**Problem statement:** Please reproduce the data below exactly, from the first line to the last.

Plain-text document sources
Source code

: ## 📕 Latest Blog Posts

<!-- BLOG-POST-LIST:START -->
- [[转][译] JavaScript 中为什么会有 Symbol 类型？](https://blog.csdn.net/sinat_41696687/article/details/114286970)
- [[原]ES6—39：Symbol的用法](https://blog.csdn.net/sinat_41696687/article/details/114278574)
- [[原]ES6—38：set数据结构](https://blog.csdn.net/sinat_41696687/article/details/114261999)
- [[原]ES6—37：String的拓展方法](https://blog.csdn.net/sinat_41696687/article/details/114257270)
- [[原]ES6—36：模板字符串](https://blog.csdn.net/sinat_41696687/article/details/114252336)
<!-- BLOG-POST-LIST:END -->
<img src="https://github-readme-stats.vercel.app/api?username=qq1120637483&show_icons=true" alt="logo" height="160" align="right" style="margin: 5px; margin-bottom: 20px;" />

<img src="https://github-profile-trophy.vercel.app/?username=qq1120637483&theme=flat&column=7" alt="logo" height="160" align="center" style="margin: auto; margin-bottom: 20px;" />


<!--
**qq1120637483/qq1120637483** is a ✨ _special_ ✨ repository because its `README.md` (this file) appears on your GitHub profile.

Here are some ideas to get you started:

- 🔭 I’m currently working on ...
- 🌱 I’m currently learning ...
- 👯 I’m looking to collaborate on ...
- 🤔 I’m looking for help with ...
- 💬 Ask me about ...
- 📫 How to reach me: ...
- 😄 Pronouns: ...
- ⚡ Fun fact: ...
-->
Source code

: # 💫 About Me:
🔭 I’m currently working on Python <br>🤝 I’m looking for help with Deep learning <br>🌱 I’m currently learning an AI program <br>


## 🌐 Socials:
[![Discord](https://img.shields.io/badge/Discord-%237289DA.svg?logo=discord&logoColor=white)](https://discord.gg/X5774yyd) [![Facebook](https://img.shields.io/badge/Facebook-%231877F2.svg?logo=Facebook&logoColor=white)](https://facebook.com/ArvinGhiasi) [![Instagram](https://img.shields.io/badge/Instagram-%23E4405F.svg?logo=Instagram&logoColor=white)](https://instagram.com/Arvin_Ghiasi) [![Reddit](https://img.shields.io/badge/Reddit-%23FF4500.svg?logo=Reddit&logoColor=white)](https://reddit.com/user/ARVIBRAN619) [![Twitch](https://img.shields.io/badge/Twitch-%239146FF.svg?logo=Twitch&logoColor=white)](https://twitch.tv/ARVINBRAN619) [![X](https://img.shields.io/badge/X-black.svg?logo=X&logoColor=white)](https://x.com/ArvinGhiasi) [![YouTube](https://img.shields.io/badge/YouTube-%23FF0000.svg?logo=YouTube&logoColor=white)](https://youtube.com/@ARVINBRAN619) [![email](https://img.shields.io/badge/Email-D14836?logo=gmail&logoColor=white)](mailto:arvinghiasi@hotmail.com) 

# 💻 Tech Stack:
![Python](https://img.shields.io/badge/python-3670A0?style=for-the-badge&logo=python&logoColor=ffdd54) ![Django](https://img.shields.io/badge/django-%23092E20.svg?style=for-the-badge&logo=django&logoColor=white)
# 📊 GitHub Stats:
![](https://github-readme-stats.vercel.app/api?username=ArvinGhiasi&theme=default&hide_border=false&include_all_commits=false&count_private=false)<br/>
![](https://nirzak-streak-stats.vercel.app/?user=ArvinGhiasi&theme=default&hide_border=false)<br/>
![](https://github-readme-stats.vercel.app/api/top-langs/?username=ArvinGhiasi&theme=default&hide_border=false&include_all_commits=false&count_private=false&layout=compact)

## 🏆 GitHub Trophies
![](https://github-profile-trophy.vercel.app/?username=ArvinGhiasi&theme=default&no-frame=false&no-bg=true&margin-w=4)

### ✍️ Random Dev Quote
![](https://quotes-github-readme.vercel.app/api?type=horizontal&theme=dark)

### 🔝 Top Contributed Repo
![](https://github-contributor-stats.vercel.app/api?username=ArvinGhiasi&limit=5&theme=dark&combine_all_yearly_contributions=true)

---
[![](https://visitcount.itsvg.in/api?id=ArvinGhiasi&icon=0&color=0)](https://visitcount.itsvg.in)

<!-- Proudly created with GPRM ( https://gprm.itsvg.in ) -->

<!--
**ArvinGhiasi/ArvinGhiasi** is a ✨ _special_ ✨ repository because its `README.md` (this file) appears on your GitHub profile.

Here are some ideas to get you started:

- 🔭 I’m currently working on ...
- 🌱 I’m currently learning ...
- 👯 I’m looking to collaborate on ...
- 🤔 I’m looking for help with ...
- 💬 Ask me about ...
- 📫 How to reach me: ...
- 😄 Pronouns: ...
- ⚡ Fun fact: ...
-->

**Solution for this exercise:**
Source code

: ## 📕 Latest Blog Posts

<!-- BLOG-POST-LIST:START -->
- [[转][译] JavaScript 中为什么会有 Symbol 类型？](https://blog.csdn.net/sinat_41696687/article/details/114286970)
- [[原]ES6—39：Symbol的用法](https://blog.csdn.net/sinat_41696687/article/details/114278574)
- [[原]ES6—38：set数据结构](https://blog.csdn.net/sinat_41696687/article/details/114261999)
- [[原]ES6—37：String的拓展方法](https://blog.csdn.net/sinat_41696687/article/details/114257270)
- [[原]ES6—36：模板字符串](https://blog.csdn.net/sinat_41696687/article/details/114252336)
<!-- BLOG-POST-LIST:END -->
<img src="https://github-readme-stats.vercel.app/api?username=qq1120637483&show_icons=true" alt="logo" height="160" align="right" style="margin: 5px; margin-bottom: 20px;" />

<img src="https://github-profile-trophy.vercel.app/?username=qq1120637483&theme=flat&column=7" alt="logo" height="160" align="center" style="margin: auto; margin-bottom: 20px;" />


<!--
**qq1120637483/qq1120637483** is a ✨ _special_ ✨ repository because its `README.md` (this file) appears on your GitHub profile.

Here are some ideas to get you started:

- 🔭 I’m currently working on ...
- 🌱 I’m currently learning ...
- 👯 I’m looking to collaborate on ...
- 🤔 I’m looking for help with ...
- 💬 Ask me about ...
- 📫 How to reach me: ...
- 😄 Pronouns: ...
- ⚡ Fun fact: ...
-->
Source code

: # 💫 About Me:
🔭 I’m currently working on Python <br>🤝 I’m looking for help with Deep learning <br>🌱 I’m currently learning an AI program <br>


## 🌐 Socials:
[![Discord](https://img.shields.io/badge/Discord-%237289DA.svg?logo=discord&logoColor=white)](https://discord.gg/X5774yyd) [![Facebook](https://img.shields.io/badge/Facebook-%231877F2.svg?logo=Facebook&logoColor=white)](https://facebook.com/ArvinGhiasi) [![Instagram](https://img.shields.io/badge/Instagram-%23E4405F.svg?logo=Instagram&logoColor=white)](https://instagram.com/Arvin_Ghiasi) [![Reddit](https://img.shields.io/badge/Reddit-%23FF4500.svg?logo=Reddit&logoColor=white)](https://reddit.com/user/ARVIBRAN619) [![Twitch](https://img.shields.io/badge/Twitch-%239146FF.svg?logo=Twitch&logoColor=white)](https://twitch.tv/ARVINBRAN619) [![X](https://img.shields.io/badge/X-black.svg?logo=X&logoColor=white)](https://x.com/ArvinGhiasi) [![YouTube](https://img.shields.io/badge/YouTube-%23FF0000.svg?logo=YouTube&logoColor=white)](https://youtube.com/@ARVINBRAN619) [![email](https://img.shields.io/badge/Email-D14836?logo=gmail&logoColor=white)](mailto:arvinghiasi@hotmail.com) 

# 💻 Tech Stack:
![Python](https://img.shields.io/badge/python-3670A0?style=for-the-badge&logo=python&logoColor=ffdd54) ![Django](https://img.shields.io/badge/django-%23092E20.svg?style=for-the-badge&logo=django&logoColor=white)
# 📊 GitHub Stats:
![](https://github-readme-stats.vercel.app/api?username=ArvinGhiasi&theme=default&hide_border=false&include_all_commits=false&count_private=false)<br/>
![](https://nirzak-streak-stats.vercel.app/?user=ArvinGhiasi&theme=default&hide_border=false)<br/>
![](https://github-readme-stats.vercel.app/api/top-langs/?username=ArvinGhiasi&theme=default&hide_border=false&include_all_commits=false&count_private=false&layout=compact)

## 🏆 GitHub Trophies
![](https://github-profile-trophy.vercel.app/?username=ArvinGhiasi&theme=default&no-frame=false&no-bg=true&margin-w=4)

### ✍️ Random Dev Quote
![](https://quotes-github-readme.vercel.app/api?type=horizontal&theme=dark)

### 🔝 Top Contributed Repo
![](https://github-contributor-stats.vercel.app/api?username=ArvinGhiasi&limit=5&theme=dark&combine_all_yearly_contributions=true)

---
[![](https://visitcount.itsvg.in/api?id=ArvinGhiasi&icon=0&color=0)](https://visitcount.itsvg.in)

<!-- Proudly created with GPRM ( https://gprm.itsvg.in ) -->

<!--
**ArvinGhiasi/ArvinGhiasi** is a ✨ _special_ ✨ repository because its `README.md` (this file) appears on your GitHub profile.

Here are some ideas to get you started:

- 🔭 I’m currently working on ...
- 🌱 I’m currently learning ...
- 👯 I’m looking to collaborate on ...
- 🤔 I’m looking for help with ...
- 💬 Ask me about ...
- 📫 How to reach me: ...
- 😄 Pronouns: ...
- ⚡ Fun fact: ...
-->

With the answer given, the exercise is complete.